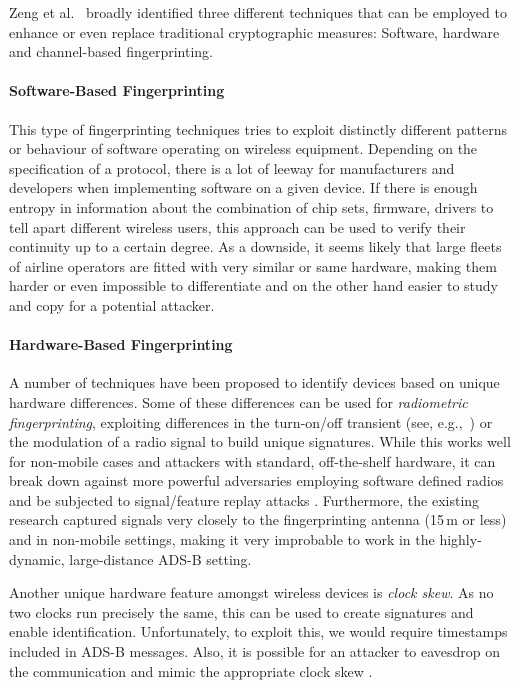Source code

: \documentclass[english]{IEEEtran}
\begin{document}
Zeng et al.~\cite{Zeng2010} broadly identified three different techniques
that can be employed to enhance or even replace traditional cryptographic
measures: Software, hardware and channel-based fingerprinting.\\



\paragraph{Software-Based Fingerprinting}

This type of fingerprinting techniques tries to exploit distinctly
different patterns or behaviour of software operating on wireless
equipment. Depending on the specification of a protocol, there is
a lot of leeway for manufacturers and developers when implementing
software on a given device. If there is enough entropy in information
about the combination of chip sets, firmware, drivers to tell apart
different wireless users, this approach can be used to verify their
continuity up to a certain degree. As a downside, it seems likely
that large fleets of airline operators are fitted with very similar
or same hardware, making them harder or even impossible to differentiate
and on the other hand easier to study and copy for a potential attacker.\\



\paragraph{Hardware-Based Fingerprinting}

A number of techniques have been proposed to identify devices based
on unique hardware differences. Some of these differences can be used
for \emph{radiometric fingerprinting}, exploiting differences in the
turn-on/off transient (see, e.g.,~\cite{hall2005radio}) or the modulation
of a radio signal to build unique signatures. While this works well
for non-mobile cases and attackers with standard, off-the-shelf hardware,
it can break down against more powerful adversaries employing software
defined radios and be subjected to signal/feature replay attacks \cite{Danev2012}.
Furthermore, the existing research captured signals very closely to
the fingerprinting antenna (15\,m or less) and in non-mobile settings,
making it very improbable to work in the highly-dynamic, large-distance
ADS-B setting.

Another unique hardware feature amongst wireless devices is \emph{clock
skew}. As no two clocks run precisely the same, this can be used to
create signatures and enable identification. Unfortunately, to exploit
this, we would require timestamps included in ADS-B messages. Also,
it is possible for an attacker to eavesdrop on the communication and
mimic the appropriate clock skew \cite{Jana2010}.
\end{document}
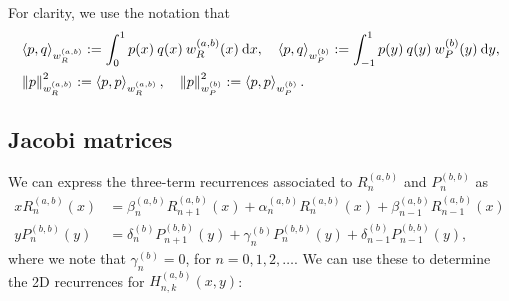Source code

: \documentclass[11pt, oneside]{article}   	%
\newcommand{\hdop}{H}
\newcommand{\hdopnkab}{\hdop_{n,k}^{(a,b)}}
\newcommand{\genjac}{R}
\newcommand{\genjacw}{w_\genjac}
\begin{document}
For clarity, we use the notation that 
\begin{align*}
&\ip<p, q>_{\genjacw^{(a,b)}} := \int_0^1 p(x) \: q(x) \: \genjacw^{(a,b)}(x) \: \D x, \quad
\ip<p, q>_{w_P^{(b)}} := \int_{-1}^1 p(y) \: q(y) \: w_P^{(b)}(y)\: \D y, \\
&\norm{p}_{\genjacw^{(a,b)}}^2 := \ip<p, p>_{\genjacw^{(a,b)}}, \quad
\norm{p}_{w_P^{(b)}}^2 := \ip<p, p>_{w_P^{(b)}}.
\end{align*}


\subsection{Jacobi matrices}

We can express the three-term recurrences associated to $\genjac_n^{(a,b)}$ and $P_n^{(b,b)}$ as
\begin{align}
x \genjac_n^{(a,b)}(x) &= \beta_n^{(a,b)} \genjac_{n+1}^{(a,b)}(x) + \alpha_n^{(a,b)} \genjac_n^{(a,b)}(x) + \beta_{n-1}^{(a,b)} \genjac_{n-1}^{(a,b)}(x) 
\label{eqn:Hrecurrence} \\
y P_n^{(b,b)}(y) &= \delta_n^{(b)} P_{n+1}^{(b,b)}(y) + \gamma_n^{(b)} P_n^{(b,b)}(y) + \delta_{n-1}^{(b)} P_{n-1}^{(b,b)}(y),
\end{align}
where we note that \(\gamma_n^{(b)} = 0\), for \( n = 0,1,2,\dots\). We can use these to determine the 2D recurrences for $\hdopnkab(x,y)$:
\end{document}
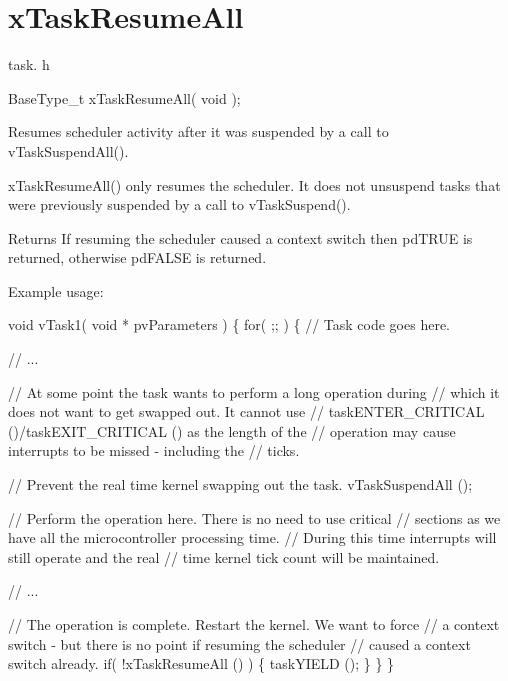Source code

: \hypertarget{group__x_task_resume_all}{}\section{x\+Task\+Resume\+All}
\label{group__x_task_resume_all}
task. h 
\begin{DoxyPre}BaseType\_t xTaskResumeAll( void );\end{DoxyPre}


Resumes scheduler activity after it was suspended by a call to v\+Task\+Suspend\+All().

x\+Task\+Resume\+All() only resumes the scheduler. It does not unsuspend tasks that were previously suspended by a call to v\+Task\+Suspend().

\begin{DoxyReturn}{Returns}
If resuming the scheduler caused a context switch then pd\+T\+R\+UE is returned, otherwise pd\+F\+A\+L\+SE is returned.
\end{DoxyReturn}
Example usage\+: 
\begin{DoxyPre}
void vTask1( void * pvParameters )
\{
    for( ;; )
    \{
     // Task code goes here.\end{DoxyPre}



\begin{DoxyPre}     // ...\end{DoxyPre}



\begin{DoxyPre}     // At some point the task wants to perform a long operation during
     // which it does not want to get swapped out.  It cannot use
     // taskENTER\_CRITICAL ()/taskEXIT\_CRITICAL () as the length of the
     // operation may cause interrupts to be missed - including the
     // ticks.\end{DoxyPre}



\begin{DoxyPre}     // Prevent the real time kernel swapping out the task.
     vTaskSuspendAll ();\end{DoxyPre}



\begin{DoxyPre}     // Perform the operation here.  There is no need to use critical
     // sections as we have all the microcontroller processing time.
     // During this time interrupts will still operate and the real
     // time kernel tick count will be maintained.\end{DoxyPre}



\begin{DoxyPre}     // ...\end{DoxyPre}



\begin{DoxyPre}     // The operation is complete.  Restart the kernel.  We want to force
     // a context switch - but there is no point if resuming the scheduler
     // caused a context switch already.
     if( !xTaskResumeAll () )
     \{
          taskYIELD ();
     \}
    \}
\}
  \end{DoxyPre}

Task directions:
Take the material above from its first line through the line holding "a lot of leeway" and set it down exactly, without the pictures.

The completed task:
Source code

: \documentclass[english]{IEEEtran}
\begin{document}
Zeng et al.~\cite{Zeng2010} broadly identified three different techniques
that can be employed to enhance or even replace traditional cryptographic
measures: Software, hardware and channel-based fingerprinting.\\



\paragraph{Software-Based Fingerprinting}

This type of fingerprinting techniques tries to exploit distinctly
different patterns or behaviour of software operating on wireless
equipment. Depending on the specification of a protocol, there is
a lot of leeway for manufacturers and developers when implementing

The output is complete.